From top to bottom, each entry below must be reproduced exactly.
──────
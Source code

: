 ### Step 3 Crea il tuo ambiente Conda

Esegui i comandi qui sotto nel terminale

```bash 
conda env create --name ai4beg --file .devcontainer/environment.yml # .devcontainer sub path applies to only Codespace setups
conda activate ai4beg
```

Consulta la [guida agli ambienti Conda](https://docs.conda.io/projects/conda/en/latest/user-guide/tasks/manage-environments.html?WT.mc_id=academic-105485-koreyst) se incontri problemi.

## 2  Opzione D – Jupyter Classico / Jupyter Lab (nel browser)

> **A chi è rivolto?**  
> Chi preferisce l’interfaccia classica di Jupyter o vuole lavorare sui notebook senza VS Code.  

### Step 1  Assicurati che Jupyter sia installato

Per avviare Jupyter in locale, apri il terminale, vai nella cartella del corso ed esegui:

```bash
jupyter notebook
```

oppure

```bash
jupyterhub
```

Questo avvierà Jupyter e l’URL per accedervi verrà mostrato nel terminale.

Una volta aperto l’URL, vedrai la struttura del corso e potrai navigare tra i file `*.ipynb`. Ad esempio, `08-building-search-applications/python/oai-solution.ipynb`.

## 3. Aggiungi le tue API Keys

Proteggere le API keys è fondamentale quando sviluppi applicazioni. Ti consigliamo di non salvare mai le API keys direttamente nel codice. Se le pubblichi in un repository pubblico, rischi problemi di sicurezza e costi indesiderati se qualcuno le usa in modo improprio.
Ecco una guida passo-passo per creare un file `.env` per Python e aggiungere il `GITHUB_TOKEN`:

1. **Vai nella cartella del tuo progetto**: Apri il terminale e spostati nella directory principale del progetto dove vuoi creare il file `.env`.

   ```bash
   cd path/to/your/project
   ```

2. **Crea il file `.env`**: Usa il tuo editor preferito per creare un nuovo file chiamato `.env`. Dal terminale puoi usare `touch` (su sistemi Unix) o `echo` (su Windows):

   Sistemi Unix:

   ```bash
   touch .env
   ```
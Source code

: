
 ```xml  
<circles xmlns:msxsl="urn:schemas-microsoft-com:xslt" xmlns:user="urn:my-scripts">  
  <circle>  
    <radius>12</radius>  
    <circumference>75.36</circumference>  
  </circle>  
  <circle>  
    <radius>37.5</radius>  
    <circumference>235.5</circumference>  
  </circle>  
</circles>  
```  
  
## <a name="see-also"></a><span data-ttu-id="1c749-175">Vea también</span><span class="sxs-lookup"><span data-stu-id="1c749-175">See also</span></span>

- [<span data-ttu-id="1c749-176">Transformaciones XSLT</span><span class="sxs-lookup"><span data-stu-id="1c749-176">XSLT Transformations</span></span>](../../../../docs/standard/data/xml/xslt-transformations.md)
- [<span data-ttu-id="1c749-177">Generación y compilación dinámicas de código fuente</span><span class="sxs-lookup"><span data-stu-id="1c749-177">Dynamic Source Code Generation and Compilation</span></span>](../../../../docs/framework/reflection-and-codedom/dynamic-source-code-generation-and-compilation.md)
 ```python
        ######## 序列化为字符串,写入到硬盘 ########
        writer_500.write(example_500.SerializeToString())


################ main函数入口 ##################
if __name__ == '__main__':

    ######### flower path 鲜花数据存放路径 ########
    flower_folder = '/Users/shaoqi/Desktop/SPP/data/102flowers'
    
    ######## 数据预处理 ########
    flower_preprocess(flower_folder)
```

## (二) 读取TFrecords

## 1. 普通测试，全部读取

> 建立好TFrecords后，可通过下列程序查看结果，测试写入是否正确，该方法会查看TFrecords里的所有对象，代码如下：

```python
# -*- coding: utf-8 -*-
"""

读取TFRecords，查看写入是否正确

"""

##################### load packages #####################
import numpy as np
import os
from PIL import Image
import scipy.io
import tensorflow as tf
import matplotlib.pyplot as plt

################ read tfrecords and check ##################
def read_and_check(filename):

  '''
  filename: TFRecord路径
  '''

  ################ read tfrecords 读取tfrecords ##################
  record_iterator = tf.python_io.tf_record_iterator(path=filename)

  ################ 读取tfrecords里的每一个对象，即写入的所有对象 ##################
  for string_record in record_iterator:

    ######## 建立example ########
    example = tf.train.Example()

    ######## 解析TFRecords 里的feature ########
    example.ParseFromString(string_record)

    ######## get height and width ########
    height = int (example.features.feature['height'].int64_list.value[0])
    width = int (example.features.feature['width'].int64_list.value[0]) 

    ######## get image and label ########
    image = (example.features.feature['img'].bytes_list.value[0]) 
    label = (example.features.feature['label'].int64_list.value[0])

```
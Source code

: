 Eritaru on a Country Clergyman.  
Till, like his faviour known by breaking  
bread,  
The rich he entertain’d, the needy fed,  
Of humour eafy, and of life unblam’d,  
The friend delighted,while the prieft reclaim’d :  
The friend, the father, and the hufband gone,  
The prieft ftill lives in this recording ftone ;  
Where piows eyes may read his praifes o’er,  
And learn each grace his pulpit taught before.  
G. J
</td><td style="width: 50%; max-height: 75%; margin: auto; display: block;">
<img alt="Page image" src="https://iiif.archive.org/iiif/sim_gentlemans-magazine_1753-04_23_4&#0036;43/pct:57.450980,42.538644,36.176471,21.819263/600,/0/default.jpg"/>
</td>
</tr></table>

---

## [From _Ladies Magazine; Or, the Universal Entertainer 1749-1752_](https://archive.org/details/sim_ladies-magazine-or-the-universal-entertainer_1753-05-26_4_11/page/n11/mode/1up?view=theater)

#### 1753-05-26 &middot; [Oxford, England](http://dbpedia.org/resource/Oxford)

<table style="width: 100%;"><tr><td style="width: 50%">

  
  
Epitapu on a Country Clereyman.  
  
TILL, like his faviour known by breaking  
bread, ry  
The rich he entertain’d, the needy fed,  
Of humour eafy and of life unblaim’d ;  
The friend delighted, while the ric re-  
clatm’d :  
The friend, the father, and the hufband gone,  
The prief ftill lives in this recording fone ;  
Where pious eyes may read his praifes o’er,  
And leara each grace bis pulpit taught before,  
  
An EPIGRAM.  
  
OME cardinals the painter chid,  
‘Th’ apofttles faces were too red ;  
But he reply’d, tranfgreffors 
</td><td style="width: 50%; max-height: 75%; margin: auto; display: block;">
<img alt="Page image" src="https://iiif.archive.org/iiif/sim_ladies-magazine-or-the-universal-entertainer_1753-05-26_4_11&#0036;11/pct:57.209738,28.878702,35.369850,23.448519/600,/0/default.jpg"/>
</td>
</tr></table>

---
──────
**Your solution:**
Source code

: ### Step 3 Crea il tuo ambiente Conda

Esegui i comandi qui sotto nel terminale

```bash 
conda env create --name ai4beg --file .devcontainer/environment.yml # .devcontainer sub path applies to only Codespace setups
conda activate ai4beg
```

Consulta la [guida agli ambienti Conda](https://docs.conda.io/projects/conda/en/latest/user-guide/tasks/manage-environments.html?WT.mc_id=academic-105485-koreyst) se incontri problemi.

## 2  Opzione D – Jupyter Classico / Jupyter Lab (nel browser)

> **A chi è rivolto?**  
> Chi preferisce l’interfaccia classica di Jupyter o vuole lavorare sui notebook senza VS Code.  

### Step 1  Assicurati che Jupyter sia installato

Per avviare Jupyter in locale, apri il terminale, vai nella cartella del corso ed esegui:

```bash
jupyter notebook
```

oppure

```bash
jupyterhub
```

Questo avvierà Jupyter e l’URL per accedervi verrà mostrato nel terminale.

Una volta aperto l’URL, vedrai la struttura del corso e potrai navigare tra i file `*.ipynb`. Ad esempio, `08-building-search-applications/python/oai-solution.ipynb`.

## 3. Aggiungi le tue API Keys

Proteggere le API keys è fondamentale quando sviluppi applicazioni. Ti consigliamo di non salvare mai le API keys direttamente nel codice. Se le pubblichi in un repository pubblico, rischi problemi di sicurezza e costi indesiderati se qualcuno le usa in modo improprio.
Ecco una guida passo-passo per creare un file `.env` per Python e aggiungere il `GITHUB_TOKEN`:

1. **Vai nella cartella del tuo progetto**: Apri il terminale e spostati nella directory principale del progetto dove vuoi creare il file `.env`.

   ```bash
   cd path/to/your/project
   ```

2. **Crea il file `.env`**: Usa il tuo editor preferito per creare un nuovo file chiamato `.env`. Dal terminale puoi usare `touch` (su sistemi Unix) o `echo` (su Windows):

   Sistemi Unix:

   ```bash
   touch .env
   ```
Source code

:
 ```xml  
<circles xmlns:msxsl="urn:schemas-microsoft-com:xslt" xmlns:user="urn:my-scripts">  
  <circle>  
    <radius>12</radius>  
    <circumference>75.36</circumference>  
  </circle>  
  <circle>  
    <radius>37.5</radius>  
    <circumference>235.5</circumference>  
  </circle>  
</circles>  
```  
  
## <a name="see-also"></a><span data-ttu-id="1c749-175">Vea también</span><span class="sxs-lookup"><span data-stu-id="1c749-175">See also</span></span>

- [<span data-ttu-id="1c749-176">Transformaciones XSLT</span><span class="sxs-lookup"><span data-stu-id="1c749-176">XSLT Transformations</span></span>](../../../../docs/standard/data/xml/xslt-transformations.md)
- [<span data-ttu-id="1c749-177">Generación y compilación dinámicas de código fuente</span><span class="sxs-lookup"><span data-stu-id="1c749-177">Dynamic Source Code Generation and Compilation</span></span>](../../../../docs/framework/reflection-and-codedom/dynamic-source-code-generation-and-compilation.md)
 ```python
        ######## 序列化为字符串,写入到硬盘 ########
        writer_500.write(example_500.SerializeToString())


################ main函数入口 ##################
if __name__ == '__main__':

    ######### flower path 鲜花数据存放路径 ########
    flower_folder = '/Users/shaoqi/Desktop/SPP/data/102flowers'
    
    ######## 数据预处理 ########
    flower_preprocess(flower_folder)
```

## (二) 读取TFrecords

## 1. 普通测试，全部读取

> 建立好TFrecords后，可通过下列程序查看结果，测试写入是否正确，该方法会查看TFrecords里的所有对象，代码如下：

```python
# -*- coding: utf-8 -*-
"""

读取TFRecords，查看写入是否正确

"""

##################### load packages #####################
import numpy as np
import os
from PIL import Image
import scipy.io
import tensorflow as tf
import matplotlib.pyplot as plt

################ read tfrecords and check ##################
def read_and_check(filename):

  '''
  filename: TFRecord路径
  '''

  ################ read tfrecords 读取tfrecords ##################
  record_iterator = tf.python_io.tf_record_iterator(path=filename)

  ################ 读取tfrecords里的每一个对象，即写入的所有对象 ##################
  for string_record in record_iterator:

    ######## 建立example ########
    example = tf.train.Example()

    ######## 解析TFRecords 里的feature ########
    example.ParseFromString(string_record)

    ######## get height and width ########
    height = int (example.features.feature['height'].int64_list.value[0])
    width = int (example.features.feature['width'].int64_list.value[0]) 

    ######## get image and label ########
    image = (example.features.feature['img'].bytes_list.value[0]) 
    label = (example.features.feature['label'].int64_list.value[0])

```
Source code

: Eritaru on a Country Clergyman.  
Till, like his faviour known by breaking  
bread,  
The rich he entertain’d, the needy fed,  
Of humour eafy, and of life unblam’d,  
The friend delighted,while the prieft reclaim’d :  
The friend, the father, and the hufband gone,  
The prieft ftill lives in this recording ftone ;  
Where piows eyes may read his praifes o’er,  
And learn each grace his pulpit taught before.  
G. J
</td><td style="width: 50%; max-height: 75%; margin: auto; display: block;">
<img alt="Page image" src="https://iiif.archive.org/iiif/sim_gentlemans-magazine_1753-04_23_4&#0036;43/pct:57.450980,42.538644,36.176471,21.819263/600,/0/default.jpg"/>
</td>
</tr></table>

---

## [From _Ladies Magazine; Or, the Universal Entertainer 1749-1752_](https://archive.org/details/sim_ladies-magazine-or-the-universal-entertainer_1753-05-26_4_11/page/n11/mode/1up?view=theater)

#### 1753-05-26 &middot; [Oxford, England](http://dbpedia.org/resource/Oxford)

<table style="width: 100%;"><tr><td style="width: 50%">

  
  
Epitapu on a Country Clereyman.  
  
TILL, like his faviour known by breaking  
bread, ry  
The rich he entertain’d, the needy fed,  
Of humour eafy and of life unblaim’d ;  
The friend delighted, while the ric re-  
clatm’d :  
The friend, the father, and the hufband gone,  
The prief ftill lives in this recording fone ;  
Where pious eyes may read his praifes o’er,  
And leara each grace bis pulpit taught before,  
  
An EPIGRAM.  
  
OME cardinals the painter chid,  
‘Th’ apofttles faces were too red ;  
But he reply’d, tranfgreffors 
</td><td style="width: 50%; max-height: 75%; margin: auto; display: block;">
<img alt="Page image" src="https://iiif.archive.org/iiif/sim_ladies-magazine-or-the-universal-entertainer_1753-05-26_4_11&#0036;11/pct:57.209738,28.878702,35.369850,23.448519/600,/0/default.jpg"/>
</td>
</tr></table>

---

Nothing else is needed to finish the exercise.